Tuesday Review – Hell On Wheels.
I was a BIG fan of Deadwood. Boy was I pissed off when they just up and killed that show.
Having said that, Deadwood, with it’s pervasive profanity and occasional porn like moments, was a tough show to watch. Especially if there was anyone else in the range of the audio track who didn’t care for swearing. This little link FPM will give you an idea what I am talking about. It’s the F’s per minute in Deadwood. Impressive.
I preface this review of Hell On Wheels (AMC- Sunday night, 9 PM ET) with this because the shows are brother and sisters, sort of. The same gritty realism, the same shot through a camera lense coated with amber, the same general plot lines. It rings very similar and is a big part of why I enjoy it so much.
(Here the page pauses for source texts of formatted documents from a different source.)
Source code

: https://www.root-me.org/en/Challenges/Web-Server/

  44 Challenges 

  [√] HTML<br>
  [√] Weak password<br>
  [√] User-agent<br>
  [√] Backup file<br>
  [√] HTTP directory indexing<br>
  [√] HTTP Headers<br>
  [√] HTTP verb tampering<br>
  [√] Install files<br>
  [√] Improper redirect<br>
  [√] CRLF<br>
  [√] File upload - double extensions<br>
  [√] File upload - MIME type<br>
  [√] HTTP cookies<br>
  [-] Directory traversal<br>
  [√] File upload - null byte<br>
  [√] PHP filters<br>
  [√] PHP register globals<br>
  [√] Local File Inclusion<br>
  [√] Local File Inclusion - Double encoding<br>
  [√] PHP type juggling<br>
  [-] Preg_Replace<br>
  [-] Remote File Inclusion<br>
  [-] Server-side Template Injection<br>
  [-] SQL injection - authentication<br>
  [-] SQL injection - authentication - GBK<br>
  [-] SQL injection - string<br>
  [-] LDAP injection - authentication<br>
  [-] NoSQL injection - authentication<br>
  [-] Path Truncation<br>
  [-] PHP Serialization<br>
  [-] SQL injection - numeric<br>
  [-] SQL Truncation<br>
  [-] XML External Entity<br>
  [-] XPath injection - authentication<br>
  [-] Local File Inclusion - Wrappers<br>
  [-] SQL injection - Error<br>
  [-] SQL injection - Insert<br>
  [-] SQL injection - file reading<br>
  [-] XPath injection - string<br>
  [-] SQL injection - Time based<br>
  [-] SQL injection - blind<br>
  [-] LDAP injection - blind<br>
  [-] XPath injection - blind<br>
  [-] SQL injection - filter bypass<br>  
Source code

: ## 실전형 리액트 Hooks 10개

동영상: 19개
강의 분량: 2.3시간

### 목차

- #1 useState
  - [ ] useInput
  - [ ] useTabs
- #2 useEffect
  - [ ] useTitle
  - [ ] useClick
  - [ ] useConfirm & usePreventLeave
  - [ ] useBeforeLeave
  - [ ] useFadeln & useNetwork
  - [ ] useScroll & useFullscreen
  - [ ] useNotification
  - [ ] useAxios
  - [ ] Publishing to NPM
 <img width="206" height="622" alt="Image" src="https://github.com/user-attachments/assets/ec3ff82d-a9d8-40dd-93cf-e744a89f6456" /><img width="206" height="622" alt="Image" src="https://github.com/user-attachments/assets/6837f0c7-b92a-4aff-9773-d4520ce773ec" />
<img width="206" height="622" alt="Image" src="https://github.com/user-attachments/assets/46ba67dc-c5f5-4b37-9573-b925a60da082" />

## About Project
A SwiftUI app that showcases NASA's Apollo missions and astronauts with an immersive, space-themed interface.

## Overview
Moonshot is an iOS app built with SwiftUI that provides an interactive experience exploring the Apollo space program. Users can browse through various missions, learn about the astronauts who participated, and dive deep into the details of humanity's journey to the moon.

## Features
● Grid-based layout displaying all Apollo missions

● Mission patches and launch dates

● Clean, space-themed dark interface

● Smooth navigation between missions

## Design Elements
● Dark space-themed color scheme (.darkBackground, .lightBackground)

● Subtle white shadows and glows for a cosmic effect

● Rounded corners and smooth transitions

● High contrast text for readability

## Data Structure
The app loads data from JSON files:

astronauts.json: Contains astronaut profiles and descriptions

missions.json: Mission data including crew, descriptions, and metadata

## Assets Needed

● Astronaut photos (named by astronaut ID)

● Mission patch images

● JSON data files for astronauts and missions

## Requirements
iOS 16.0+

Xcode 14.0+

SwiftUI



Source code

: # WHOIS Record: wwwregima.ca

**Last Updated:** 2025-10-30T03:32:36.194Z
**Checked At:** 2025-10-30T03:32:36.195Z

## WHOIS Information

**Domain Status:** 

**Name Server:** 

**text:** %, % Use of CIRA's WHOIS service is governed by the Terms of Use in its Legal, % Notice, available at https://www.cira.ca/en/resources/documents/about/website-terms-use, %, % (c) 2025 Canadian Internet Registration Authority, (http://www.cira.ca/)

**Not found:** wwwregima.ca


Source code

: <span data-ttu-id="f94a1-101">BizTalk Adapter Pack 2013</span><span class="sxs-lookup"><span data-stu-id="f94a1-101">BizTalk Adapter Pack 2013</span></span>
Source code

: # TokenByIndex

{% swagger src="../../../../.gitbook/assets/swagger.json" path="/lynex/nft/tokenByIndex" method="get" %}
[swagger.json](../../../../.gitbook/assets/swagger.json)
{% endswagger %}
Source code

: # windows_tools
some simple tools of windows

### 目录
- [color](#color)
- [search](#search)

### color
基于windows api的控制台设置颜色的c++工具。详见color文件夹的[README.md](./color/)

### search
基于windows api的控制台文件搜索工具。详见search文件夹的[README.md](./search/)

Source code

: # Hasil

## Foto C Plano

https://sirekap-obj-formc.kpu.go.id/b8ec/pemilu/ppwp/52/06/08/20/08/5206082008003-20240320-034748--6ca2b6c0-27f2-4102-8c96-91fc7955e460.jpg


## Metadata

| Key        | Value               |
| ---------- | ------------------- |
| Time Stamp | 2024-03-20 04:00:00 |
Hell On Wheels is set in the wild west of 1865. The railroad is trying to move west and the crew of roughnecks who clear the road (blacks) and lay the tracks (whites, mostly Irish) and lay the women are the focus of the story. The language is toned down from the standpoint of Deadwood and the sex is mostly insinuated (just why is the whores’ head bobbing up and down in the background?) not graphic.
The subplot revolves around the former Confederate soldier, Cullen Bohannon (Anson Mount) who is on the search for the Union soldiers that killed his wife. Along the way he convinces the railroad boss man Thomas “Doc” Durant (Colm Meaney) to make him the supervisor. He is distracted by his search and does only a passable job of it. Meanwhile the pretty widow Lily Bell (Dominique McElligott) is the only survivor of a Cheyenne attack and has her husband’s last survey papers which Durant wants, desperately.
Lonnie Rashid Lynn, Jr., better known as Common, plays bi-racial Elam Ferguson, a recently freed slave who is the straw boss of the cut gang who clear the way for the tracks. Ferguson and Bohannon do not get along to put it mildly.
So there you have it, loads of conflict and intrigue. Stir in the many colorful characters such as Christopher Heyerdahl playing The Swede who is riviting, the multitude of whores and desperate and dirty men and you have the base of the show.
One of the stars is of course the setting. The T’suu T’ina Native Indian Reservation, an Indian reserve in southern Alberta, was the location for most of the exteriors and the depiction of the slime, slop and horse shit that were everyday obstacles lacks only the smell. True Grit this is not.